(Data listing begins)
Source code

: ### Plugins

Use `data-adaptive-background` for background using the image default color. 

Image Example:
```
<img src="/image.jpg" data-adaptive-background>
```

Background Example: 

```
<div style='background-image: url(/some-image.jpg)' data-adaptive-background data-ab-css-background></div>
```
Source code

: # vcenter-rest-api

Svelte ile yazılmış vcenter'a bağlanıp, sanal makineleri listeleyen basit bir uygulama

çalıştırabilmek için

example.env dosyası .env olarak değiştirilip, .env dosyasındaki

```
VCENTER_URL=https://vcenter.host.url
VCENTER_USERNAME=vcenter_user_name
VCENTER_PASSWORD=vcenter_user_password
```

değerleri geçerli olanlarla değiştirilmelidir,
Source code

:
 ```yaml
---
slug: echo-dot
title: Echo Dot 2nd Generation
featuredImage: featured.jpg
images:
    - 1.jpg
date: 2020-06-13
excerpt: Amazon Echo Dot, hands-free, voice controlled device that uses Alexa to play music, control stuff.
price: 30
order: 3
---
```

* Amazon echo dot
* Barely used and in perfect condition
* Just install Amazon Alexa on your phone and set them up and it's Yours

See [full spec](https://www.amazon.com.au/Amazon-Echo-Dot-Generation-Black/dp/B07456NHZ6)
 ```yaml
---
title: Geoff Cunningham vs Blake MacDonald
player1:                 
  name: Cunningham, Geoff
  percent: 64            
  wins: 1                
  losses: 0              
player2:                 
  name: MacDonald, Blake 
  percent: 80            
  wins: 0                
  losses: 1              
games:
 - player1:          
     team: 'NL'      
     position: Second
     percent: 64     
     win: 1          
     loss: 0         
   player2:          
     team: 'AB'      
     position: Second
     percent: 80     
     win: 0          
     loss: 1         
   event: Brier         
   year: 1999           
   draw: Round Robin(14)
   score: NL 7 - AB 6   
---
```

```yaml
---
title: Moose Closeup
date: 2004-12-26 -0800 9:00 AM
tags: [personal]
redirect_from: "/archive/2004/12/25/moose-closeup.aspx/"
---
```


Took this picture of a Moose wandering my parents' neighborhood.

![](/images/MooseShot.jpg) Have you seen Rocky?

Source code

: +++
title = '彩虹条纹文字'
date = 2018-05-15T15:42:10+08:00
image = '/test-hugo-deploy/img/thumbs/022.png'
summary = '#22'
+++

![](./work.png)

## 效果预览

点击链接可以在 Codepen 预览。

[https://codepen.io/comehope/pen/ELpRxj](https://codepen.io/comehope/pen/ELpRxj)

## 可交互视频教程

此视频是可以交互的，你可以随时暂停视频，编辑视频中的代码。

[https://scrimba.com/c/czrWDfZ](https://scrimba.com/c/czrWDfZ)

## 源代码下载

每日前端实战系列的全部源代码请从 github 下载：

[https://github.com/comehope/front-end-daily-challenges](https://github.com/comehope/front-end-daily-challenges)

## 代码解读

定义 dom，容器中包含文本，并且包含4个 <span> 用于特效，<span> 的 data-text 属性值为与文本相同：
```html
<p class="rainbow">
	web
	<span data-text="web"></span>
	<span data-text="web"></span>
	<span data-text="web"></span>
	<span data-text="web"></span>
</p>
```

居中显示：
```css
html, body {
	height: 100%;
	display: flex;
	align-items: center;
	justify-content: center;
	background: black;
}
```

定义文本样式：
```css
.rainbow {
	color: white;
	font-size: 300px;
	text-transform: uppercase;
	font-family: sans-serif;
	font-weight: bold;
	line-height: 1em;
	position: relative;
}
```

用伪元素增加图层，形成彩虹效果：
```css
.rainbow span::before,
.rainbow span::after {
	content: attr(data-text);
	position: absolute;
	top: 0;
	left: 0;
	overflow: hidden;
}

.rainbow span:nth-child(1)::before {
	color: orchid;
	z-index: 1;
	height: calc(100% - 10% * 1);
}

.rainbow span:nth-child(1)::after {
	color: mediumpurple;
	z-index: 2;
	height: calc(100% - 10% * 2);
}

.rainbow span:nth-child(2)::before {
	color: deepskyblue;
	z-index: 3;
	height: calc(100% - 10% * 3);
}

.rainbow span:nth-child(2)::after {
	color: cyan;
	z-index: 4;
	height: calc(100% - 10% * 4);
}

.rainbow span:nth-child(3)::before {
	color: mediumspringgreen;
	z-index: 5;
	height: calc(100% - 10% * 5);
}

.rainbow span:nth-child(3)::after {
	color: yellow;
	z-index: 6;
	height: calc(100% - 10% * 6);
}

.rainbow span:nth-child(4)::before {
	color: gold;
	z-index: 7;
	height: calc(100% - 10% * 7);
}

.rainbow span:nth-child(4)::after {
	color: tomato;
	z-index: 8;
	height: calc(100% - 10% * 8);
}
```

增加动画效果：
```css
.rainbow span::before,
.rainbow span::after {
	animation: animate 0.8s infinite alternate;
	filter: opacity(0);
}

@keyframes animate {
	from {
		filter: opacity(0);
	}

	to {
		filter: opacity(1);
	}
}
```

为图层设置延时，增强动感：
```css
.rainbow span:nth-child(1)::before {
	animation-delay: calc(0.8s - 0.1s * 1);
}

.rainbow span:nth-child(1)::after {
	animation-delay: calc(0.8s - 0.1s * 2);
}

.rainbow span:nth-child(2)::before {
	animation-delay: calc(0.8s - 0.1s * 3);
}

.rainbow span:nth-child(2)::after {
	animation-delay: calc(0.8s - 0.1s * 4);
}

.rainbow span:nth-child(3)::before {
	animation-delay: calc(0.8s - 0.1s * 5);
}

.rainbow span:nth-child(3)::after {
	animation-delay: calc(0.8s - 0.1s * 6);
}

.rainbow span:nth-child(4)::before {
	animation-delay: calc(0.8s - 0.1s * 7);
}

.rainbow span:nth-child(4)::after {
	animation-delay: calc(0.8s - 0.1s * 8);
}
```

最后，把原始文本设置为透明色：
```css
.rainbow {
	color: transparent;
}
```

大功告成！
(Data listing ends)
Every line that contains the string "Geoff" should be copied from the entries.

Exercise response.
title: Geoff Cunningham vs Blake MacDonald
  name: Cunningham, Geoff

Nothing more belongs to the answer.